I struggle with the concept of worth. Self worth, mostly. Am I worth being friends with? Am I worth the time and effort my parents put into me? Am I worth anything at all in this world? Is my life worth living anymore?
And right now, my worth is being tested more than ever. I’m struggling with not taking decisions about me and my character to heart. I’m struggling. Because nothing hurts more than loving something so much, and putting your entire mind and body into it, and being told you’re not good enough. You’re not worth it.
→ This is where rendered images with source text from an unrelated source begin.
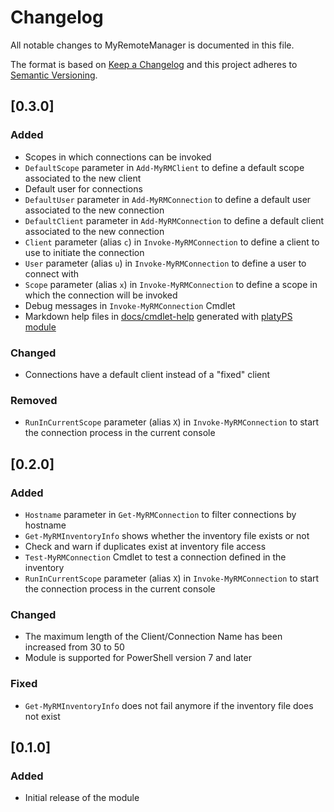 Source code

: # Changelog

All notable changes to MyRemoteManager is documented in this file.

The format is based on [Keep a Changelog](https://keepachangelog.com/en/1.0.0/)
and this project adheres to [Semantic Versioning](https://semver.org/spec/v2.0.0.html).

## [0.3.0]

### Added

- Scopes in which connections can be invoked
- `DefaultScope` parameter in `Add-MyRMClient` to define a default scope associated to the new client
- Default user for connections
- `DefaultUser` parameter in `Add-MyRMConnection` to define a default user associated to the new connection
- `DefaultClient` parameter in `Add-MyRMConnection` to define a default client associated to the new connection
- `Client` parameter (alias `c`) in `Invoke-MyRMConnection` to define a client to use to initiate the connection
- `User` parameter (alias `u`) in `Invoke-MyRMConnection` to define a user to connect with
- `Scope` parameter (alias `x`) in `Invoke-MyRMConnection` to define a scope in which the connection will be invoked
- Debug messages in `Invoke-MyRMConnection` Cmdlet
- Markdown help files in [docs/cmdlet-help](docs/cmdlet-help) generated with [platyPS module](https://github.com/PowerShell/platyPS)

### Changed

- Connections have a default client instead of a "fixed" client

### Removed

- `RunInCurrentScope` parameter (alias `X`) in `Invoke-MyRMConnection` to start the connection process in the current console

## [0.2.0]

### Added

- `Hostname` parameter in `Get-MyRMConnection` to filter connections by hostname
- `Get-MyRMInventoryInfo` shows whether the inventory file exists or not
- Check and warn if duplicates exist at inventory file access
- `Test-MyRMConnection` Cmdlet to test a connection defined in the inventory
- `RunInCurrentScope` parameter (alias `X`) in `Invoke-MyRMConnection` to start the connection process in the current console

### Changed

- The maximum length of the Client/Connection Name has been increased from 30 to 50
- Module is supported for PowerShell version 7 and later

### Fixed

- `Get-MyRMInventoryInfo` does not fail anymore if the inventory file does not exist

## [0.1.0]

### Added

- Initial release of the module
Nothing hurts more than loving a job and knowing it’ll be ripped right out from underneath you in a matter of weeks.
Through a temp agency, I was placed in an oncology/hematology office to cover for a medical assistant when she went on maternity leave. My first day was February 15th. I was told she gets three months, and after that, she’d be back and I’d have to find a new job. I took this position because at the time, my family had plans to move to Florida (then I had plans to move to a different part of Florida) and this temporary position would be perfect. It’d end just in time for me to move.
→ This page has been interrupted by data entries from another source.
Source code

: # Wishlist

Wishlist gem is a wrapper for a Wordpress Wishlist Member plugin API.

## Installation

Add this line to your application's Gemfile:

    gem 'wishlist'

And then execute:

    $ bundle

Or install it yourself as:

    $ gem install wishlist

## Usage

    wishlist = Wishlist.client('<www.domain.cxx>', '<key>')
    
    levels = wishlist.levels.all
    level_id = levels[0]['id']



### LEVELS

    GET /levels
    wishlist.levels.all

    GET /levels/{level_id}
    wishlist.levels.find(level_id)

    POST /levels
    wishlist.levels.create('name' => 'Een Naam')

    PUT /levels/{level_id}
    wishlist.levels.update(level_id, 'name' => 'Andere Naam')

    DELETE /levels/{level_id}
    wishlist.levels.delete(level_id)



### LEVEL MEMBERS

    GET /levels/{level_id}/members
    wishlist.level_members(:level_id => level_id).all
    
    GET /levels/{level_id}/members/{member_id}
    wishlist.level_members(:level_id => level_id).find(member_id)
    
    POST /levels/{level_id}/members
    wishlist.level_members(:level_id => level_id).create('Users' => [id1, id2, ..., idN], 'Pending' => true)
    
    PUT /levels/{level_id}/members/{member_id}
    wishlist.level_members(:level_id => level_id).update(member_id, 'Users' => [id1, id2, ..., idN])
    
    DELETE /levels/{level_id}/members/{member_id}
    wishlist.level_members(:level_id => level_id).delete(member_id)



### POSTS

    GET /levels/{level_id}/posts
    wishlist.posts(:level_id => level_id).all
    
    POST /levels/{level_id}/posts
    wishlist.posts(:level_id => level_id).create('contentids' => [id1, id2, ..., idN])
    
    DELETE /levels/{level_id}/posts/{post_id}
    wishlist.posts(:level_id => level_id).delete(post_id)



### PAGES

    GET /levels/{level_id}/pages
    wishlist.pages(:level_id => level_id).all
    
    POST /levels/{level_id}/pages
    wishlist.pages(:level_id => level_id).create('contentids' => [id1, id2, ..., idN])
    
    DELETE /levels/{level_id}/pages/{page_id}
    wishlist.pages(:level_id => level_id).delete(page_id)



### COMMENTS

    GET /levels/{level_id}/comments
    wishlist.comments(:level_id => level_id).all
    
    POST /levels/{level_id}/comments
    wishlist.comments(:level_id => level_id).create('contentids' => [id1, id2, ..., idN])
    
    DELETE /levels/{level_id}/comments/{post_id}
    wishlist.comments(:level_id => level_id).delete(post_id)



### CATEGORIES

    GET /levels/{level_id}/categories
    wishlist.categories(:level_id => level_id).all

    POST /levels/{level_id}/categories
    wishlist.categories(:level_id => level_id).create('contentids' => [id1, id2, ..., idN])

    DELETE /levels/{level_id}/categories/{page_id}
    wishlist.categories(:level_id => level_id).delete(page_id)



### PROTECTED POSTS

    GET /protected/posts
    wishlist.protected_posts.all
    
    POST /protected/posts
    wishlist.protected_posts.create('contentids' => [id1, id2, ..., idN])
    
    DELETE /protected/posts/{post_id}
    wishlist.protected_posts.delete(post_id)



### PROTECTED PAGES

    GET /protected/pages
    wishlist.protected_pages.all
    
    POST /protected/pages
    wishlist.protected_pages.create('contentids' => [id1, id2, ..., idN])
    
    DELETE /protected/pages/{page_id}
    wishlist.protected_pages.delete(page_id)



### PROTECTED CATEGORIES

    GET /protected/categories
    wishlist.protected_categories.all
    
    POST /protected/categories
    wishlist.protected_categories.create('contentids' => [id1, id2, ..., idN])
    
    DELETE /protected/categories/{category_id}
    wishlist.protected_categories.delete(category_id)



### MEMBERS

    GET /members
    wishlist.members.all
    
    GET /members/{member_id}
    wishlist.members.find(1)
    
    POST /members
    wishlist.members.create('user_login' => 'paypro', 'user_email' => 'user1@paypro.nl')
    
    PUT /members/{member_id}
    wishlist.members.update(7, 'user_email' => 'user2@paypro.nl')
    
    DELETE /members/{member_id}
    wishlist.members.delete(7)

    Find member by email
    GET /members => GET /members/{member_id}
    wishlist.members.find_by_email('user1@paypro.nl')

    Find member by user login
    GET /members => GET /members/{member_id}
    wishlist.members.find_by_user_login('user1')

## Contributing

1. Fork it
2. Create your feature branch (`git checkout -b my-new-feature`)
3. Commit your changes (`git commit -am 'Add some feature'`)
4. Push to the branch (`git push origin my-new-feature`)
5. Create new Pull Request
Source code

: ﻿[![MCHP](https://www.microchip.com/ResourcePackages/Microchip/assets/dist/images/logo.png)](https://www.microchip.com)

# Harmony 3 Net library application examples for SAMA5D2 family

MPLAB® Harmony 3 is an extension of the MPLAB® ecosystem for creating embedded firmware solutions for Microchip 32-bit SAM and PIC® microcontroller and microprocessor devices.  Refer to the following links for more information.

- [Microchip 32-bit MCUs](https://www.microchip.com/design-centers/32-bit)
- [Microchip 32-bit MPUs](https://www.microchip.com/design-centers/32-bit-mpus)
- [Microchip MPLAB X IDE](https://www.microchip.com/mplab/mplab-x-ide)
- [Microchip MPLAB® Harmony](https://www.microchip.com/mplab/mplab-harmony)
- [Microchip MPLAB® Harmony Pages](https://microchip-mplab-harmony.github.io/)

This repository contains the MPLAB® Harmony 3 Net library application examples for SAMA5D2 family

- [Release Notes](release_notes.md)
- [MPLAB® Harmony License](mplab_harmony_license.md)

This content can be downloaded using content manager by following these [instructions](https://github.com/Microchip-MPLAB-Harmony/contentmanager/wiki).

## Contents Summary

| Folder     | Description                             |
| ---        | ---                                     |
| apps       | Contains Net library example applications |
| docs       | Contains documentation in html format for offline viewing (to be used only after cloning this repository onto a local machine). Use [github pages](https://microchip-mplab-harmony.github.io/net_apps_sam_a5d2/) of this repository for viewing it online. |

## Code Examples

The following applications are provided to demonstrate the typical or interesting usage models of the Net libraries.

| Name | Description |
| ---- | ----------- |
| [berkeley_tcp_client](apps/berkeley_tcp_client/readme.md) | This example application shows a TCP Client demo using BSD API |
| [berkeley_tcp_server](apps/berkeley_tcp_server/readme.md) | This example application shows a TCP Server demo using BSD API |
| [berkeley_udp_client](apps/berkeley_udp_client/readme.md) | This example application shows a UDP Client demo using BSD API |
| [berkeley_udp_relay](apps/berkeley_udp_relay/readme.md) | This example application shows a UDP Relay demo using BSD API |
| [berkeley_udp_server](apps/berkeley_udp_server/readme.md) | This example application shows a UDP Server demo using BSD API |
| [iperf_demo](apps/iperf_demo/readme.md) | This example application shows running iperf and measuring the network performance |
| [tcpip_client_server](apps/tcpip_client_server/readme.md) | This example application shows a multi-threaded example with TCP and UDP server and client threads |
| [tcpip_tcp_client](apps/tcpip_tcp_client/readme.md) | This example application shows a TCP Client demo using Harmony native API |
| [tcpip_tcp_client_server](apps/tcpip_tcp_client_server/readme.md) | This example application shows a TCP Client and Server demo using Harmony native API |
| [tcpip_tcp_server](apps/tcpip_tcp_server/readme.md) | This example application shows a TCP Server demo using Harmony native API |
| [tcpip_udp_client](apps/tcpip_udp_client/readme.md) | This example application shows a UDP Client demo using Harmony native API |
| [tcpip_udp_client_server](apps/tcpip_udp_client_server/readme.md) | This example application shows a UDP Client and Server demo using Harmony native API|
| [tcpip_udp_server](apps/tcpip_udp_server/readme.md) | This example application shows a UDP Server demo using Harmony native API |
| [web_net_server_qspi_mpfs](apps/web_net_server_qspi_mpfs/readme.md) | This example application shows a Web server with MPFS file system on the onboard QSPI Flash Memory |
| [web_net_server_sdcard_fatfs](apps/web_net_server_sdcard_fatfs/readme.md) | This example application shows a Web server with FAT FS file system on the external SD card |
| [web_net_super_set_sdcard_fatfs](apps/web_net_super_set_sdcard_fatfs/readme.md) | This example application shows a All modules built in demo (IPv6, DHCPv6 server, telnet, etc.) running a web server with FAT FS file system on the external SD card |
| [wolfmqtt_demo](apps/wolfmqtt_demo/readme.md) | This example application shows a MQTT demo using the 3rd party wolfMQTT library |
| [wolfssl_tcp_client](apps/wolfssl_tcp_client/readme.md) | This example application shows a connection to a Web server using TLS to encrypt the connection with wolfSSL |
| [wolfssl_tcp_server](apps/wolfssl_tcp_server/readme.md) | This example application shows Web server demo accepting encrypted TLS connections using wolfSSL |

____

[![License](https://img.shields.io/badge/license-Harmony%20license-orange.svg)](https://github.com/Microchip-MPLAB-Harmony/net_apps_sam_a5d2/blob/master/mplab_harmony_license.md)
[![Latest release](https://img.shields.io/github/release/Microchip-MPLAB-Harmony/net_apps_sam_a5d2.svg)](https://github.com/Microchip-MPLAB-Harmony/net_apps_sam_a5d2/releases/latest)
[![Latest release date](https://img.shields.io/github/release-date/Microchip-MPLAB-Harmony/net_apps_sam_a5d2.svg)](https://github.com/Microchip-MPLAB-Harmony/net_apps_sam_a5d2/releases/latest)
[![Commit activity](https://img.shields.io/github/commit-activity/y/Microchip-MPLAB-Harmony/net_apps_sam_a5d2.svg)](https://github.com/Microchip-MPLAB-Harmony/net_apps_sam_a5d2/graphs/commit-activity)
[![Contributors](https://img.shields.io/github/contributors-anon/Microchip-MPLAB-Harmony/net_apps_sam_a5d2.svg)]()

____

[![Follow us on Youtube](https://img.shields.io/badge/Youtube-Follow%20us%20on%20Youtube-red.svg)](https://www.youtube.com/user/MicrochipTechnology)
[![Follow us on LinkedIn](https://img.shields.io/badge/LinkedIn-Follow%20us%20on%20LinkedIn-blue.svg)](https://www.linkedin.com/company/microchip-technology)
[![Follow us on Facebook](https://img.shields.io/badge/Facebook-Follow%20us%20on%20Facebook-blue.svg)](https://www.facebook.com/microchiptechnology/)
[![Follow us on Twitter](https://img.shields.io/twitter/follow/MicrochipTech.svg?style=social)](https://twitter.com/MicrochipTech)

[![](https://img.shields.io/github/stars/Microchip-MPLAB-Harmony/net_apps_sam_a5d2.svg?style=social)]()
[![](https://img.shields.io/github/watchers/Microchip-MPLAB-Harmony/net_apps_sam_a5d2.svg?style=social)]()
But plans fall through. My idiocy and need to have the final word in everything ruined a friendship and I know I can’t get that back. I can try so hard and change, but no matter what, I’m not worth the hurt anymore. And I understand it. So Florida is out of the question. As for my parents moving? They aren’t. My dad’s health isn’t the best and they want to wait it out until he’s better.
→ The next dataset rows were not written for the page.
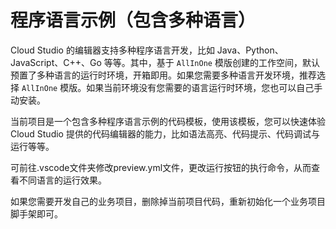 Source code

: # 程序语言示例（包含多种语言）

Cloud Studio 的编辑器支持多种程序语言开发，比如 Java、Python、JavaScript、C++、Go 等等。其中，基于 `AllInOne` 模版创建的工作空间，默认预置了多种语言的运行时环境，开箱即用。如果您需要多种语言开发环境，推荐选择 `AllInOne` 模版。如果当前环境没有您需要的语言运行时环境，您也可以自己手动安装。

当前项目是一个包含多种程序语言示例的代码模板，使用该模板，您可以快速体验 Cloud Studio 提供的代码编辑器的能力，比如语法高亮、代码提示、代码调试与运行等等。

可前往.vscode文件夹修改preview.yml文件，更改运行按钮的执行命令，从而查看不同语言的运行效果。

如果您需要开发自己的业务项目，删除掉当前项目代码，重新初始化一个业务项目脚手架即可。
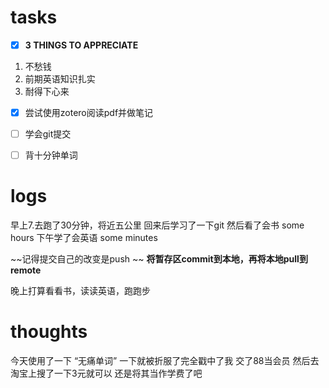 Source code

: # tasks
- [x] **3 THINGS TO APPRECIATE**
1. 不愁钱
2. 前期英语知识扎实
3. 耐得下心来
- [x] 尝试使用zotero阅读pdf并做笔记
- [ ] 学会git提交
- [ ] 背十分钟单词


# logs
早上7.去跑了30分钟，将近五公里
回来后学习了一下git
然后看了会书 some hours
下午学了会英语 some minutes

~~记得提交自己的改变是push ~~
**将暂存区commit到本地，再将本地pull到remote**

晚上打算看看书，读读英语，跑跑步

# thoughts
今天使用了一下 “无痛单词”
一下就被折服了完全戳中了我
交了88当会员
然后去淘宝上搜了一下3元就可以
还是将其当作学费了吧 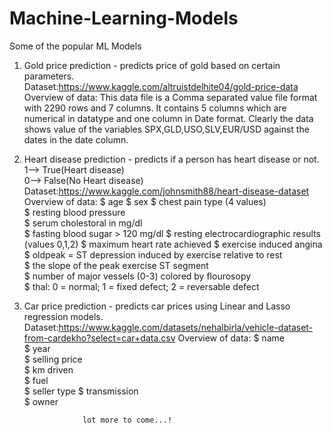 # Machine-Learning-Models
Some of the popular ML Models   


1) Gold price prediction - predicts price of gold based on certain parameters.  
    Dataset:https://www.kaggle.com/altruistdelhite04/gold-price-data    
    Overview of data: This data file is a Comma separated value file format with 2290 rows and 7 columns. It contains 5 columns which are numerical in datatype and one     column in Date format. Clearly the data shows value of the variables SPX,GLD,USO,SLV,EUR/USD against the dates in the date column.  
   
   
2) Heart disease prediction - predicts if a person has heart disease or not.    
    1--> True(Heart disease)    
    0--> False(No Heart disease)    
    Dataset:https://www.kaggle.com/johnsmith88/heart-disease-dataset    
    Overview of data: $ age 
                      $ sex 
                      $ chest pain type (4 values)  
                      $ resting blood pressure  
                      $ serum cholestoral in mg/dl  
                      $ fasting blood sugar > 120 mg/dl 
                      $ resting electrocardiographic results (values 0,1,2) 
                      $ maximum heart rate achieved 
                      $ exercise induced angina 
                      $ oldpeak = ST depression induced by exercise relative to rest    
                      $ the slope of the peak exercise ST segment   
                      $ number of major vessels (0-3) colored by flourosopy     
                      $ thal: 0 = normal; 1 = fixed defect; 2 = reversable defect   


3) Car price prediction - predicts car prices using Linear and Lasso regression models.
    Dataset:https://www.kaggle.com/datasets/nehalbirla/vehicle-dataset-from-cardekho?select=car+data.csv
    Overview of data: $ name    
                      $ year    
                      $ selling price   
                      $ km driven   
                      $ fuel    
                      $ seller type 
                      $ transmission    
                      $ owner   


                    lot more to come...!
And the girl on maternity leave? She’s not coming back. Which means they need a replacement medical assistant; and since February, I’ve fallen in love with my position, my coworkers, my patients. I want this job. I want them to hire me. I cry just thinking about the fact that they won’t. His words echo in my mind constantly.
“We want to keep our options open.” “We want to find someone with more skills.””It’s just ridiculous to pay an agency to end the contract and hire you.”
I was told it was originally $5,000 to end the contract. That’s steep. But I was also told that after negotiations, the fee was lowered to “over $2,000” which to me says that it’s under $3,000.
I did the math. This office pays the agency $25 an hour for me ($13 of which actually goes to me). Over the course of six weeks (allotted time to find someone), that’s $6,000 going out to pay me for my time. This doesn’t include advertisement of the job through the newspaper and various websites.
Two of those six could be for training the new person, and if they’re making $15/hour, then that $6,000 turns into $7,200 they are putting out to keep me on until they find someone new for me to train.
If they paid the $3,000 (rounding up because the way my manager said it, told me the fee was under $3,000) and hired me to start at $15 tomorrow, then after six weeks, they’d have paid $6,600 ($15/hour for 6 weeks is $3,600).
They are paying more money to find someone to replace me in the long run. And I spoke with the doctors about this, I spoke with the nurse practitioner about this. They all agree with me that it’s throwing money away.
But after a business meeting, they want to keep their options open. They love me, but they want someone with more skills. They want to keep me, but they don’t want to save $600 (or more because I rounded that fee) to do so.
And it’s a slap in the face. I’m not good enough. I’m not worthy enough to keep this position. I’m not worth the money they have to put out to keep me. Money that the doctors make per patient per visit. I’m not worth it.
And it hurts. Oh my god, it hurts. All this progress I’ve made learning to love myself and what I do and who I am, I’ve lost because of this. I’m second guessing my skills in this career, I’m second guessing their claims to adore me as their medical assistant. I’m wondering if everyone in this office has lied to my face about loving me and wanting me to stay.
I’m lost. I don’t want to go to work most days, especially now that I know it could be my last week. I’ve had patients tell me they don’t want me to go. I’ve had coworkers tell me the same. I just. I’m hurt. I’m truly hurt. This is the best job I’ve ever had and I don’t feel like I deserve it. I’m not worthy enough to have it. I love this job, but I want to just quit now. I want to rip the bandaid and never go back.
But I never dreamed of second place, so I’d rather just quit than continue to race.